Fetches a large dataset in chunks to avoid size limitations.

Parameters:

dataset: The Eurostat dataset ID
year: The year to fetch data for
chunk_by: Dimension to chunk by (:prodcode or :geo)
chunk_size: Number of codes to include in each chunk
kwargs...: Additional filter parameters passed to fetch_dataset

Returns a combined DataFrame containing all chunks.

source

EurostatAPI.get_dataset_metadata — Function

get_dataset_metadata(dataset::String)

Fetches metadata for a dataset to get available dimensions. Returns a NamedTuple with available codes for each dimension.

source

The main function for retrieving data from Eurostat. This function handles all the complexity of:

Making HTTP requests with proper error handling and retries
Parsing the SDMX JSON response format
Converting multi-dimensional data to a flat DataFrame structure
Handling special values and missing data

Parameters

dataset::String: The Eurostat dataset identifier (e.g., "nama10gdp", "demo_pjan")
year::Int: The year for which to retrieve data (e.g., 2023, 2022)

Returns

A DataFrame containing the processed dataset with the following standard columns:

dataset: The dataset ID that was requested
year: The year that was requested
value: The actual data values (may contain missing for special codes)
original_value: For missing values, contains the original Eurostat code
fetch_date: Timestamp when the data was retrieved
original_key: Internal reference key from the API response
Additional columns for each dimension in the dataset (varies by dataset)

Example

using EurostatAPI
using DataFrames

# Fetch European GDP data for 2022
df = fetch_dataset("nama_10_gdp", 2022)

# Fetch with filters - only specific geographic regions
df_filtered = fetch_dataset("nama_10_gdp", 2022; geo=["EU27_2020", "DE", "FR"])

# Fetch PRODCOM data with specific indicators
df_prodcom = fetch_dataset("DS-056120", 2022; 
                          indicators=["PRODQNT", "QNTUNIT"],
                          prodcode=["10110000", "10120000"])

# Examine the structure
println("Dataset shape: $(size(df))")
println("Column names: $(names(df))")

# Look at first few rows
first(df, 3)

# Filter for a specific country (if geo dimension exists)
if :geo in names(df)
    germany_data = filter(row -> row.geo == "DE", df)
    println("Germany records: $(nrow(germany_data))")
end

# Find records with actual values (not missing)
actual_values = filter(row -> !ismissing(row.value), df)
println("Records with values: $(nrow(actual_values))")

Dataset Information

EurostatAPI.get_dataset_years — Function

get_dataset_years(dataset::String)

Returns typical available years for Eurostat datasets.

source

Returns a range of years that are typically available for Eurostat datasets. This provides a conservative estimate since actual data availability varies by dataset.

Parameters

dataset::String: The Eurostat dataset identifier

Returns

An array of integers representing years from 1995 to the current year.

Example

# Get the range of potentially available years
years = get_dataset_years("nama_10_gdp")
println("Year range: $(first(years)) to $(last(years))")

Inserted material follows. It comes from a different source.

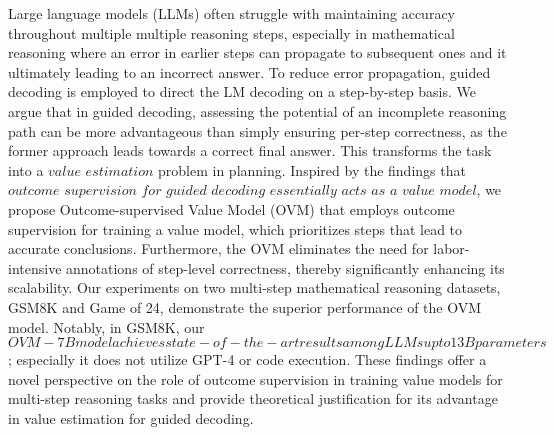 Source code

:Large language models (LLMs) often struggle with maintaining accuracy throughout multiple multiple reasoning steps, especially in mathematical reasoning where an error in earlier steps can propagate to subsequent ones and it ultimately leading to an incorrect answer. To reduce error propagation, guided decoding is employed to direct the LM decoding on a step-by-step basis. We argue that in guided decoding, assessing the potential of an incomplete reasoning path can be more advantageous than simply ensuring per-step correctness, as the former approach leads towards a correct final answer. This transforms the task into a $\textit{value estimation}$ problem in planning. Inspired by the findings that $\textit{outcome supervision for guided decoding essentially acts as a value model}$, we propose Outcome-supervised Value Model (OVM) that employs outcome supervision for training a value model, which prioritizes steps that lead to accurate conclusions. Furthermore, the OVM eliminates the need for labor-intensive annotations of step-level correctness, thereby significantly enhancing its scalability. Our experiments on two multi-step mathematical reasoning datasets, GSM8K and Game of 24, demonstrate the superior performance of the OVM model. Notably, in GSM8K, our ${OVM-7B model achieves state-of-the-art results among LLMs up to  13B parameters}$; especially it does not utilize GPT-4 or code execution. These findings offer a novel perspective on the role of outcome supervision in training value models for multi-step reasoning tasks and provide theoretical justification for its advantage in value estimation for guided decoding.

# Try to fetch data for recent years
recent_years = years[end-2:end]  # Last 3 years
for year in recent_years
    try
        df = fetch_dataset("nama_10_gdp", year)
        println("Year $year: $(nrow(df)) records")
    catch e
        println("Year $year: Not available ($e)")
    end
end

Internal Functions

The following functions are used internally by EurostatAPI.jl but are documented here for completeness and for users who may want to extend the package functionality.

EurostatAPI.process_eurostat_data — Function

process_eurostat_data(data, dataset, year)

Generic Eurostat SDMX JSON parser to DataFrame.

source

This function handles the core logic of converting Eurostat's SDMX JSON format into a structured DataFrame. It:

Extracts dimension information and value mappings
Converts linear indices to multi-dimensional coordinates
Handles special values and missing data codes
Creates a clean DataFrame with proper column types

Parameters

data: The parsed JSON response from the Eurostat API
dataset::String: The dataset identifier for metadata
year::Int: The year for metadata

Returns

A processed DataFrame with all dimensions properly mapped.

EurostatAPI.linear_index_to_nd_indices — Function

linear_index_to_nd_indices(idx, dimensions)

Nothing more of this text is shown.